I'm trying to use upsetplot for finding the intersection between column data in a dataframe. I am using a code from the one provided by the developers of this library, like the following:
import upsetplot
from upsetplot import from_indicators, plot
plot(from_indicators(indicators=pd.notna, data=data), show_counts=True)
plt.show()
So, this code above gave me a graph as an output with the counts of cell/pd_series in a df where is not empty (not a number). But I would like to have a code where instead of notna I could count the "core" items in all columns.

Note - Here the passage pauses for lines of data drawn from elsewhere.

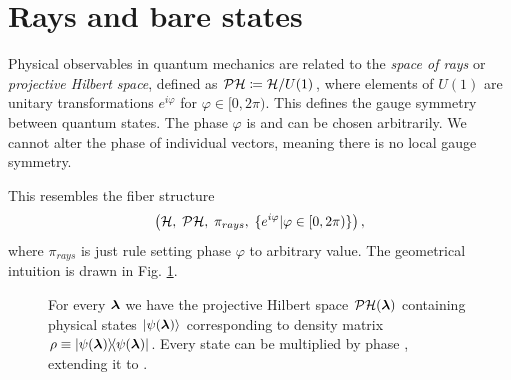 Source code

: \section{Rays and bare states}
Physical observables in quantum mechanics are related to the \emph{space of rays} or \emph{projective Hilbert space}, defined as $\mathcal{P}\mathcal{H}\coloneqq \mathcal{H}/U(1)$, where elements of $U(1)$ are unitary transformations $e^{i\varphi}$ for $\varphi\in[0,2\pi)$. This defines the  gauge symmetry between quantum states. The phase $\varphi$ is  and can be chosen arbitrarily. We cannot alter the phase of individual vectors, meaning there is no local gauge symmetry. 

This resembles the fiber structure
$$\left(\mathcal{H},\;\mathcal{P}\mathcal{H},\;\pi_{rays},\;\{e^{i\varphi}| \varphi\in[0,2\pi)\}\right),$$
where $\pi_{rays}$ is just rule setting phase $\varphi$ to arbitrary value. The geometrical intuition is drawn in Fig. \ref{fig:projectiveHilbertSpace}.



\begin{figure}[h]
    \centering
\caption{For every ${\bm\lambda}$ we have the projective Hilbert space $\mathcal{P}\mathcal{H}({\bm\lambda})$ containing physical states $\ket{\psi({\bm\lambda})}$ corresponding to density matrix $\rho\equiv\ket{\psi({\bm\lambda})}\!\!\bra{\psi({\bm\lambda})}$. Every state can be multiplied by phase , extending it to .}
    \label{fig:projectiveHilbertSpace}
\end{figure}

My code above would gave me from this dataframe (changed number to letters in this example):
-------column_1--column_2--column_3--column_4--column_5
row_1-- A -- A -- -- A --
row_2-- B -- -- B -- B --
row_3-- -- -- C -- --
row_4-- D -- D -- -- D --
row_5-- E -- -- E -- --
row_6-- -- -- -- -- F
...a graph sort of like this:
column_1 : **** (4 not_empty)
column_3, column_4 : *** (3 not_empty)
column_2 : ** (2 not_empty)
column_5 : * (1 not_empty)
But actually what I want is a graph with some information like this:
column_1, column_2, column_4 : ** (A, D in_common)
column_1, column_3, column_4 : * (B in_common)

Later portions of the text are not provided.